Знакомая, почти родная каждому нашему бойцу деревня. Здесь мы помогали создавать колхоз, много поработали, чтобы убедить крестьян в преимуществе кооперативного хозяйства. Это далось нелегко. Кулаки шантажировали и запугивали народ, зверски расправлялись с активистами. Более того, недалеко отсюда, на Дону, они даже пробовали подбить крестьян на восстание против Советской власти.
Мы не могли стоять в стороне от решающей борьбы на селе. В Писковатке и соседних с нею деревнях бойцы эскадрона в свободное от занятий время помогали сеять, косить, убирать хлеб, копать картофель. Одновременно наши кавалеристы разъясняли крестьянам политику партии.
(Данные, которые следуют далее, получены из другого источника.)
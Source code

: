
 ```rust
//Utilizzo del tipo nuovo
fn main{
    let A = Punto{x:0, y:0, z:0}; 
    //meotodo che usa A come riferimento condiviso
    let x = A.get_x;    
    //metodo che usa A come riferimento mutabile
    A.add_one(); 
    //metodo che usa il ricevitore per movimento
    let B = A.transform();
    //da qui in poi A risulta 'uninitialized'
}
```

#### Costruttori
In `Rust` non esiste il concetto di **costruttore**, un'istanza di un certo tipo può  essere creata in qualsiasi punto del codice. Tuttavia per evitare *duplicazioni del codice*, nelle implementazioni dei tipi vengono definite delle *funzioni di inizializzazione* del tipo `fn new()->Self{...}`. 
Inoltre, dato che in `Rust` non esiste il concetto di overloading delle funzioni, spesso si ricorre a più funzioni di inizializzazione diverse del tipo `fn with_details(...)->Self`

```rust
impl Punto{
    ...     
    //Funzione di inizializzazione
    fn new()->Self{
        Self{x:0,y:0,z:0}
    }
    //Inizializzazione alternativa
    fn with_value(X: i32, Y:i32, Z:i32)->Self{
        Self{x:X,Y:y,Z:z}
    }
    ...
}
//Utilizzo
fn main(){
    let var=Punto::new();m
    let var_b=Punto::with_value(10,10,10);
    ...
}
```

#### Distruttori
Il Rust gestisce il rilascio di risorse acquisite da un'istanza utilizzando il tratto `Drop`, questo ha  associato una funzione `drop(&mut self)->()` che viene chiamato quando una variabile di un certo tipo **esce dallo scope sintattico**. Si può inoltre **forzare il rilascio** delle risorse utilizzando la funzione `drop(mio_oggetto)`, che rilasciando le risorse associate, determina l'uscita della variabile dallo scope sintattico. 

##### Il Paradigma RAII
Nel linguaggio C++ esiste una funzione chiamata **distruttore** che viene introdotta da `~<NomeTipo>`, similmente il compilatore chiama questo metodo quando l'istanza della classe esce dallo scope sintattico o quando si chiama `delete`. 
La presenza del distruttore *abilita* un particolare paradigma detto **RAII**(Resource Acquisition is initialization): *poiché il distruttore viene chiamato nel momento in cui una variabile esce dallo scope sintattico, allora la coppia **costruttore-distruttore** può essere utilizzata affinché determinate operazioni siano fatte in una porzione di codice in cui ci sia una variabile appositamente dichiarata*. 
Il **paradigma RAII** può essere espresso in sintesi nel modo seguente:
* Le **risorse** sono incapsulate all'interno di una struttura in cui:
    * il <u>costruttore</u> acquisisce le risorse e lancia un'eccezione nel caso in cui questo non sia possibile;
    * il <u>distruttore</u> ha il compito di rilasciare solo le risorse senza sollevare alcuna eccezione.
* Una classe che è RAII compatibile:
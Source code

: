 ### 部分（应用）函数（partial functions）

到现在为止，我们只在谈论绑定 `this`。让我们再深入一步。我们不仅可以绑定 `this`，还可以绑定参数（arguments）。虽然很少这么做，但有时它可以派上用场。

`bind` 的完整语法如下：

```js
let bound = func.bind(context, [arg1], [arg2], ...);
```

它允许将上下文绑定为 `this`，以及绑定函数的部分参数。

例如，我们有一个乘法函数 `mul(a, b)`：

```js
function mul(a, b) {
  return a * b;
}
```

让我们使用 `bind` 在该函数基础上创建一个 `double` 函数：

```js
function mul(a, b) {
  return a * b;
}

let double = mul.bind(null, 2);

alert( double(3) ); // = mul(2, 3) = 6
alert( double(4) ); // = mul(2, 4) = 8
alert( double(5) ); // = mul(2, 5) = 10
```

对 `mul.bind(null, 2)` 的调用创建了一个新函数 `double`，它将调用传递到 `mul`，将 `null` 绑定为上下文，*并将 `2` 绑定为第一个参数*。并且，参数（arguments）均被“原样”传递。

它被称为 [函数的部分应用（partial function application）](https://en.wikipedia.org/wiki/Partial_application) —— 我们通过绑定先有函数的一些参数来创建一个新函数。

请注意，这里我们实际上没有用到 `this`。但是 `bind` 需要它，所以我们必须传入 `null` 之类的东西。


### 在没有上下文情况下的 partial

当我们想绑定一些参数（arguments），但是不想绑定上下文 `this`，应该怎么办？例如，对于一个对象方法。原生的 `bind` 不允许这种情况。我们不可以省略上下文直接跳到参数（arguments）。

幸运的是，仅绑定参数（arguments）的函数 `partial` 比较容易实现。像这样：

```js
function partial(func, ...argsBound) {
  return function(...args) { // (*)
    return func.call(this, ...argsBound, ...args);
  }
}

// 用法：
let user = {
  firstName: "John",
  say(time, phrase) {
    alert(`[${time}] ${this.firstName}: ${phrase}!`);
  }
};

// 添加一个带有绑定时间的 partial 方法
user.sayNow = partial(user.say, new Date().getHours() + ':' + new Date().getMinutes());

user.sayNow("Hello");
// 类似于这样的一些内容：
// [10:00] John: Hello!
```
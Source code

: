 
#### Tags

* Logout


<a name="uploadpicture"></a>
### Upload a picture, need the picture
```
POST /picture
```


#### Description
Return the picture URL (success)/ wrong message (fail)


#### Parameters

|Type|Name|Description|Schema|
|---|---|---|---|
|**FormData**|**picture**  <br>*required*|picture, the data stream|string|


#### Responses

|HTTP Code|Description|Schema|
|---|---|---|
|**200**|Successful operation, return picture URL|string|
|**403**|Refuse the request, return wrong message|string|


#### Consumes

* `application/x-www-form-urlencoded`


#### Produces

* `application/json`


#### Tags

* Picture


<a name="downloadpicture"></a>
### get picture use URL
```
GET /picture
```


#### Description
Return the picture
И постепенно, шаг за шагом, люди потянулись друг к другу, начали объединяться в сельскохозяйственную артель.
Сейчас, остановившись на высотке, мы любовались знакомым пейзажем. Деревня уже просыпалась, там и сям над крышами вился дымок.
Но что это? До слуха донеслись громкие голоса, плач детей, лай собак. Не пожар ли?
— В Писковатке что-то неладное, — предположил мой коновод. — Там даже стреляют!
Теперь и я слышу хлопки выстрелов.
— По коням! — подаю команду.
Влетаем в деревню. Навстречу бегут люди. Старая женщина с заплаканным лицом и разметавшимися седыми волосами в отчаянии протянула к нам руки.
— Сыночки милые, что же это делается? Убили моего Федю!
— Кого? — переспросил я, сдерживая нетерпеливого коня.
— Сына моего, Федю Матвеева.
Вот как! Убит председатель только что созданного колхоза.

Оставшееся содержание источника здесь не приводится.